Tuesday, November 4, 2008

Volume & Pressure

Pretty much all of you know by now that I am seriously considering joining the Navy and becoming an Intelligence Officer...but unfortunately as I have spent the last several months interviewing former Naval Officers, I have learned that two subjects that I have completely neglected for the last 5 or so years, Math and Science, are at the heart of the test that qualifies one to join at the Officer level. Yikes.

In my attempt to study things out, I decided to take a practice test and then look up the answers that I got wrong on wikepedia. One of the test questions that I totally missed was the relationship between volume and pressure; in other words, I had no concept of the relationship between the two existing laws of nature. Here is the rule. Apparently, when the volume of a certain object decreases, the pressure on and around it increases. Conversely, when the volume of a certain object increases, the pressure upon it literally disseminates.

Interesting...so, can it be surmised by the physical laws of the universe can also apply to natural laws that exist in human relationships? The Sociologist in me had to ask.


When I was in college, I had a class about gender roles and stereotypes. Not surprisingly, we discovered as a class (via a documentary entitled "Tough Guise") that throughout the past couple of decades images of women in the media have become extraordinarily waif-like (models...skinnier than ever) and images of men in the media have gotten HUGE. Gone are the days of Marilyn Monroe's curves or where a tights sporting Superman of the 1950's can get away with having regular sized muscles. Nope, it's ancient history. GI Joe's action figurine bodies have literally tripled in their upper body size...along with their weapons, not to mention Batman's ever expanding muscular bodysuit. However, the physical implications and changes in gender expectations our culture has experienced throughout recent decades are only a small portion of what is happening on the spiritual level. Violence has increased exponentially...and so have eating disorders; two consequences that show that what is going on is more than physical changes.

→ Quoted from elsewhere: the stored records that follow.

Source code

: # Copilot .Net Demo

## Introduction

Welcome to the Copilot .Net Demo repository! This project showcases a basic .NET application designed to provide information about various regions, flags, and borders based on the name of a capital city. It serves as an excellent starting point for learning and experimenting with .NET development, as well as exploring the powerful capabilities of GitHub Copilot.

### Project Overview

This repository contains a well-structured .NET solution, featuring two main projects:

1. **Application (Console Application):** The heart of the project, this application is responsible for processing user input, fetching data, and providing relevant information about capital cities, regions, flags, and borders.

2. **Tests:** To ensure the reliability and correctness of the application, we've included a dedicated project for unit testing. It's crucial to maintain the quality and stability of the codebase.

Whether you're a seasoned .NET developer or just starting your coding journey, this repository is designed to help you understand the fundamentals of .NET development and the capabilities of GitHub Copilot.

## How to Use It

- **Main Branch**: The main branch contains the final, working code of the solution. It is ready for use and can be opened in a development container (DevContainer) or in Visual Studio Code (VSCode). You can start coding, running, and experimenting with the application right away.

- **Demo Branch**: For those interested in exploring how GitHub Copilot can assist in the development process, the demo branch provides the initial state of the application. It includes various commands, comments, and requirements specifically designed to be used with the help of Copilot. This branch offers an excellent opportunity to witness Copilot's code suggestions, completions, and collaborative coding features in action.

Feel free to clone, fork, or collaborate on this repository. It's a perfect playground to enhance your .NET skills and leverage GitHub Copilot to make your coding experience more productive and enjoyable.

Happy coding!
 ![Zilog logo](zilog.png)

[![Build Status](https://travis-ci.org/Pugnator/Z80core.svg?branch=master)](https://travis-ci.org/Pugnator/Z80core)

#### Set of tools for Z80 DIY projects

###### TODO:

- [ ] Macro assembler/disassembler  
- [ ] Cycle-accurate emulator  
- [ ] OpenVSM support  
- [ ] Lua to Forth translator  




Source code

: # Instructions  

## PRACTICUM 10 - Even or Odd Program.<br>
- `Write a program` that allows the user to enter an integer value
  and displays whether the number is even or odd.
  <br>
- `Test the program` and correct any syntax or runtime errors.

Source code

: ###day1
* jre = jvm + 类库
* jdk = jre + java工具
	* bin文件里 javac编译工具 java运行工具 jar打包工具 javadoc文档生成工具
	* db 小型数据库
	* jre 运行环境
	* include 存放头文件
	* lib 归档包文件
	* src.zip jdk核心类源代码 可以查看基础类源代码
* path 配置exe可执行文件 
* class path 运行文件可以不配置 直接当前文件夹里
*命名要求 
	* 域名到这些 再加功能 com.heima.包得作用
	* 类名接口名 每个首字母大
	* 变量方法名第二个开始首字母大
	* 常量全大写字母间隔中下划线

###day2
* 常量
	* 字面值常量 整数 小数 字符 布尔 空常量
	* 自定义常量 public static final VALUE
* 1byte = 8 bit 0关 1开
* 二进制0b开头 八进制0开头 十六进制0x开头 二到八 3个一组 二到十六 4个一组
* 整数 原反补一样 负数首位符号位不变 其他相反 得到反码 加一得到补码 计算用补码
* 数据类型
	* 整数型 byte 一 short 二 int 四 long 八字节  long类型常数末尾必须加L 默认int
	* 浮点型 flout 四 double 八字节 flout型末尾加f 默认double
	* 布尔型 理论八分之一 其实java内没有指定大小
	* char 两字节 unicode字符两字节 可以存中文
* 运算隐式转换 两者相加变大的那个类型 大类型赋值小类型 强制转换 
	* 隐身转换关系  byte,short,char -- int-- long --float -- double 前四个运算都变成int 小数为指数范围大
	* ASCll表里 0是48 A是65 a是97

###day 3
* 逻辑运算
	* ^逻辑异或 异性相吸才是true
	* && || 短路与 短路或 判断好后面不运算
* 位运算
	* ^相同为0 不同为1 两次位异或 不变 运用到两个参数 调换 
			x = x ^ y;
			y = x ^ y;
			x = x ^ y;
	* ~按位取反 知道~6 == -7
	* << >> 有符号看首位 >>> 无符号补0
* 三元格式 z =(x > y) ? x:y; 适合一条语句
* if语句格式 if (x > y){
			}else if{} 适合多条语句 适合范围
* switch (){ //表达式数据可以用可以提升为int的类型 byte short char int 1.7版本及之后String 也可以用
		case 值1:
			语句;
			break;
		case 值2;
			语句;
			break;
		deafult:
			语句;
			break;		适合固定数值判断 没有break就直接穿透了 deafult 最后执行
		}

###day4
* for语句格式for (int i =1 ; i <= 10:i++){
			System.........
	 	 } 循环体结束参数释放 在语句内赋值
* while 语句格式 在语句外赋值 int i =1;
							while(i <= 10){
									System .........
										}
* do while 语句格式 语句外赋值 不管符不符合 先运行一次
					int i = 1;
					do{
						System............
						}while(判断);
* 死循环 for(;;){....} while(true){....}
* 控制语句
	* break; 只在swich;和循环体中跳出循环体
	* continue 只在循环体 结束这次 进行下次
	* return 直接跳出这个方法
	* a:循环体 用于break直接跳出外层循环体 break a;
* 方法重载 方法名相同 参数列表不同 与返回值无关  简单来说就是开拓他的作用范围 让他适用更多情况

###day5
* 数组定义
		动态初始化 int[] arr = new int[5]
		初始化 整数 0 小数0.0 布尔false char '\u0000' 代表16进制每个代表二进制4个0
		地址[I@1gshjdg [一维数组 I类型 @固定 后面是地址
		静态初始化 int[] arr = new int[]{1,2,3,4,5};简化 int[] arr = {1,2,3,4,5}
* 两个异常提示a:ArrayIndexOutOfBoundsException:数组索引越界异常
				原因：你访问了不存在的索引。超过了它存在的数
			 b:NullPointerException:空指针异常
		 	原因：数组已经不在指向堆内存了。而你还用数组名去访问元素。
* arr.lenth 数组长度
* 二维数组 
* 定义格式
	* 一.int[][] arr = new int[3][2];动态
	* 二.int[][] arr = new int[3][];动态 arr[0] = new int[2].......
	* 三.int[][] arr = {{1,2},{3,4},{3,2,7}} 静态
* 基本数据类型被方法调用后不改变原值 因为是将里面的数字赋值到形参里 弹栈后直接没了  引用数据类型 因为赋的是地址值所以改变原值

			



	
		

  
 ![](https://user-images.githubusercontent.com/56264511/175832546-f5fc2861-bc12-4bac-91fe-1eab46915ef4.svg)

Volume & Pressure case in point: Self Esteem.

Imagine a healthy, happy 7th grade girl walks into a room of preteen counterparts that she is not familiar with. She looks around and notices that everyone seems to be wearing a certain trend of clothes that she knows her family cannot afford, and even though she feels good about her outfit at first, it being her outfit of choice, her good feelings begin to evaporate as she is unable to retain her volume in the room with people who seem to be wearing something else. The pressure to change what is different is not direct, but due to the contrast that completely surrounds her, she surmises that perhaps because she is the only one like her, she might just be wrong. The more she thinks about what is different, the more she doubts how much volume she is supposed to have as her own unique individual self. Then, inevitably a mean girl or some jerk appears and plants some thoughtless remark to send her into a tailspin, if she internalizes their judgements. She begins to feel more and more pressure to change and meet other people's expectations and less and less capable of making her own unique impact on the world. Ultimately, the choice is hers to resist the pressure and go her own way, but the choice is hard at first, for there is a lot of real pressure to resist. If she disappeared and blended in, then, she surmises, the pressure would then disappear as well.

Due to the laws of physical nature, we know that this is not so, for as volume decreases, pressure continues to rise. If this girl caves now she will forever be in a chase to be defined by what the world would make of her, which influence ultimately deforms people and relationships. If she would only take a stand to be unique, draw a clear line around what and who she is and make it abundantly clear that she has volume on purpose...something miraculous happens. The pressure to change is literally no longer in effect on her, but the pressure is immediately deflected upon the pressuring party to make the change. Instead of making changes to herself, others are now in the pressure pot to accept her for who she is, which they are not prepared to do, so they end up going away. Her volume increases, and she cares less and less for how she seems to fit in.

I knew a girl once who made ugly and poor seem as desirable as Hollywood. She died at twenty one, as I am sure, the happiest person that ever lived. It's not because she had everything, but because she had nothing and embraced it with all her heart. As they said in the olden days: "I've got plenty of nothin', and nothin' is plenty for me."

2 comments:

Emily said...

That was so me in 7th grade. 8th - 11th grade too, for that matter. In 12th grade I kind of finally found my niche and didn't care. That feeling comes back though, from time to time. Usually when I'm around people that are pretty, wealthy, and mean (or cold). Interesting thoughts Jones. Truth be told, I really can't see you as a Navy girl, but I can see you writing. Keep it up!

Rachel Wattson said...

DEEEEP Em, really deep. I don't think intelligence is the right field for you. Shoot for a counseling or debriefing position of some sort. The Navy has a world of opportunity so explore it.